Animation from the Goddard Space Flight Center, Yearly Arctic Sea Ice Age: 1984-2016
One significant change in the Arctic region in recent years has been the rapid decline in perennial sea ice. Perennial sea ice, also known as multi-year ice, is the portion of the sea ice that survives the summer melt season. Perennial ice may have a life-span of nine years or more and represents the thickest component of the sea ice; perennial ice can grow up to 4 meters thick. By contrast, first year ice that grows during a single winter is generally at most 2 meters thick.

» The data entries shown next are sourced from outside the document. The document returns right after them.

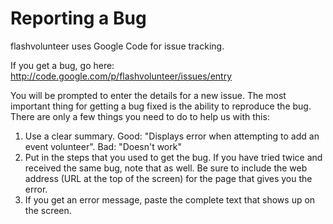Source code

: # Reporting a Bug #

flashvolunteer uses Google Code for issue tracking.

If you get a bug, go here:
http://code.google.com/p/flashvolunteer/issues/entry

You will be prompted to enter the details for a new issue.  The most important thing for getting a bug fixed is the ability to reproduce the bug.  There are only a few things you need to do to help us with this:

  1. Use a clear summary.  Good: "Displays error when attempting to add an event volunteer".  Bad: "Doesn't work"
  1. Put in the steps that you used to get the bug.  If you have tried twice and received the same bug, note that as well.  Be sure to include the web address (URL at the top of the screen) for the page that gives you the error.
  1. If you get an error message, paste the complete text that shows up on the screen.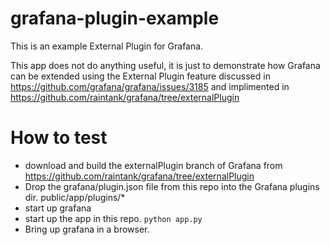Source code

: # grafana-plugin-example

This is an example External Plugin for Grafana.

This app does not do anything useful, it is just to demonstrate how Grafana can be extended using the External Plugin feature discussed in https://github.com/grafana/grafana/issues/3185 and implimented in https://github.com/raintank/grafana/tree/externalPlugin

# How to test
* download and build the externalPlugin branch of Grafana from https://github.com/raintank/grafana/tree/externalPlugin
* Drop the grafana/plugin.json file from this repo into the Grafana plugins dir.  public/app/plugins/*
* start up grafana
* start up the app in this repo. `python app.py`
* Bring up grafana in a browser.

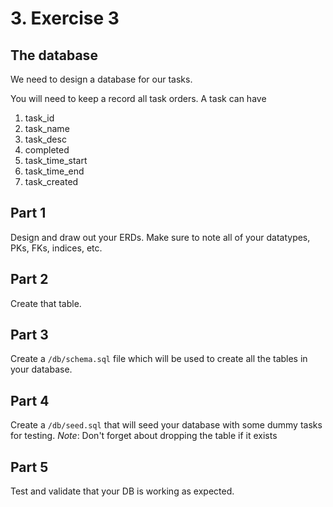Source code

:# 3. Exercise 3 

## The database

We need to design a database for our tasks.

You will need to keep a record all task orders. A task can
have

  1. task_id
  2. task_name
  3. task_desc
  4. completed
  5. task_time_start
  6. task_time_end
  7. task_created

## Part 1
Design and draw out your ERDs. Make sure to note all of your datatypes, PKs, FKs, indices, etc.

## Part 2
Create that table.

## Part 3
Create a `/db/schema.sql` file which will be used to create all the tables
in your database.

## Part 4
Create a `/db/seed.sql` that will seed your database with some dummy tasks for testing.
_Note_: Don't forget about dropping the table if it exists

## Part 5
Test and validate that your DB is working as expected. 
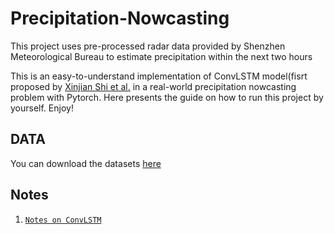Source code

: # Precipitation-Nowcasting

This project uses pre-processed radar data provided by Shenzhen Meteorological Bureau to estimate precipitation within the next two hours

This is an easy-to-understand implementation of ConvLSTM model(fisrt proposed by [Xinjian Shi et al.](https://arxiv.org/abs/1506.04214https://arxiv.org/abs/1506.04214) in a real-world precipitation nowcasting problem with Pytorch. Here presents the guide on how to run this project by yourself. Enjoy!


## DATA
You can download the datasets [here](https://tianchi.aliyun.com/competition/information.htm?spm=5176.100067.5678.2.6d453864enogCW&raceId=231596)

## Notes
1. [`Notes on ConvLSTM`](https://github.com/cxxixi/Precipitation-Nowcasting/issues/1)

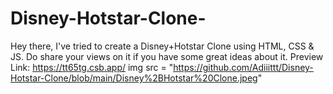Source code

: # Disney-Hotstar-Clone-
Hey there, I've tried to create a Disney+Hotstar Clone using HTML, CSS &amp; JS. Do share your views on it if you have some great ideas about it. 
Preview Link: https://tt65tg.csb.app/
img src = "https://github.com/Adiiittt/Disney-Hotstar-Clone/blob/main/Disney%2BHotstar%20Clone.jpeg"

This animation shows the Arctic sea ice age for the week of the minimum ice extent for each year, depicting the age in different colors. Younger sea ice, or first-year ice, is shown in a dark shade of blue while the ice that is 5 or more years old is shown as white. A color scale identifies the age of the intermediary years. A bar graph displayed in the lower right corner quantifies the area covered by the ice in each age category on the day of the annual minimum. In addition, memory bars shown in green portray the maximum annual value for each age range seen since Jan. 1, 1984, on the day of the annual minimum.
Editor’s note: This visualization incorrectly identifies the oldest ice as being 5+ years old, when it would be more accurate to say 4+ years old. An updated version of this visualization can be downloaded in HD here: svs.gsfc.nasa.gov
Credit: NASA’s Goddard Space Flight Center/Cindy Starr, visualizer
Dirk Notz at the Max Planck Institute for Meteorology in Germany and Julienne Stroeve at the US National Snow and Ice Data Centre tracked Arctic sea ice extent and anthropogenic carbon emissions over three decades. Writing in Science, they calculated for every metric tonne of carbon dioxide emitted, three square metres of sea ice were lost.
In other words, if you take a one-way flight from Sydney to London, that’s five square metres gone.
While Antarctic sea ice has never been healthier, it’s a different story around the north pole. Arctic sea ice extends in winter and shrinks in summer, but the area it covers has been contracting.
This has far-reaching consequences, including habitat loss, accelerated warming of the region and possible flow-on effects on global weather patterns.
So just how long until an Arctic summer has no sea ice at all? It depends on which climate scientist you ask. While some models suggest sea ice will remain year-round in the Arctic into the next century, others predict the Arctic could be void of summer sea ice in a matter of decades.